Entscheidungsstichwort (Thema)

Grundsätzliche Bedeutung der Rechtsfrage

 

Orientierungssatz

Zur grundsätzlichen Bedeutung der Rechtsfrage, was zu den Kräften oder Mitteln des Betriebes eines landwirtschaftlichen Unternehmers zu rechnen ist, die ausreichen müssen, um eine konkrete Bauarbeit als Hilfstätigkeit für den Wirtschaftsbetrieb zu werten.

 

Normenkette

SGG § 160 Abs 2 Nr 1, § 160a Abs 2 S 3; RVO § 777 Nr 3

 

Verfahrensgang

Bayerisches LSG (Entscheidung vom 10.05.1989; Aktenzeichen L 2 U 152/88)

 

Gründe

Das Sozialgericht (SG) Bayreuth hat die Beklagte verurteilt, den Unfall des Klägers vom 18. Juli 1986 als Arbeitsunfall zu entschädigen; das Bayerische Landessozialgericht (LSG) hat die Berufung der Beklagten zurückgewiesen (Ablehnungsbescheid vom 25. September 1986, Widerspruchsbescheid vom 12. Juni 1987, Urteile vom 29. April 1988 - S 1 U 5042/87 - und vom 10. Mai 1989 - L 2 U 152/88 -).

Die Beschwerde der Beklagten gegen die Nichtzulassung der Revision ist unbegründet.

Die Beschwerdeführerin macht geltend, die Rechtssache habe grundsätzliche Bedeutung iS des § 160 Abs 2 Nr 1 Sozialgerichtsgesetz (SGG).

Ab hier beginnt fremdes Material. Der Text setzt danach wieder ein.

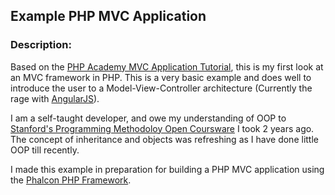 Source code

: ## Example PHP MVC Application


### Description:

Based on the [PHP Academy MVC Application Tutorial](https://www.youtube.com/playlist?list=PLfdtiltiRHWGXVHXX09fxXDi-DqInchFD), this is my first look at an MVC framework in PHP. This is a very basic example and does well to introduce the user to a Model-View-Controller architecture (Currently the rage with [AngularJS](https://angularjs.org/)).

I am a self-taught developer, and owe my understanding of OOP to [Stanford's Programming Methodoloy Open Coursware](https://www.youtube.com/watch?v=KkMDCCdjyW8) I took 2 years ago. The concept of inheritance and objects was refreshing as I have done little OOP till recently.

I made this example in preparation for building a PHP MVC application using the [Phalcon PHP Framework](http://www.phalconphp.com/en/).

Sie mißt folgenden Fragen grundsätzliche Bedeutung bei:

1.

Was ist zu den Kräften oder Mitteln des Betriebes eines landwirtschaftlichen Unternehmers zu rechnen, die ausreichen müssen, um eine konkrete Bauarbeit als Hilfstätigkeit für den Wirtschaftsbetrieb zu werten?

2.

Ist dazu auch erforderlich, daß der Wert dieser Bauarbeit sich im wirtschaftlichen Rahmen der Ertragskraft des landwirtschaftlichen Unternehmens halten muß?

3.

Mit welchem Wert ist ggf die Bauarbeit anzusetzen, a)

mit dem, der dem landwirtschaftlichen Unternehmen von einem gewerblichen Unternehmer in Rechnung gestellt werden würde,

b)

mit dem, der dem ausführenden Arbeiter als Tariflohn zu zahlen wäre

c)

oder dem, der den Sätzen des örtlichen Maschinenrings entspricht, den der landwirtschaftliche Unternehmer in Anspruch nehmen könnte?

Diesen Fragen kommt jedoch keine grundsätzliche Bedeutung iS des § 160 Abs 2 Nr 1 SGG mehr zu. Denn soweit sie nicht bereits durch die Rechtsprechung des Bundessozialgerichts (BSG) geklärt sind, beziehen sie sich auf Modalitäten der Beweiswürdigung, die die Tatsachengerichte in eigener Verantwortung (§ 128 Abs 1 Satz 1 SGG) nach dem Maßstab vornehmen können, der ihnen im Einzelfall am besten zur erforderlichen Überzeugung verhilft. Entscheidend ist im Einzelfall lediglich, daß bei der Feststellung des Verhältnisses zwischen Umfang der Bauarbeiten und den Kräften und Mitteln des landwirtschaftlichen Betriebes ein einheitlicher oder zumindest vergleichbare Maßstäbe angelegt werden.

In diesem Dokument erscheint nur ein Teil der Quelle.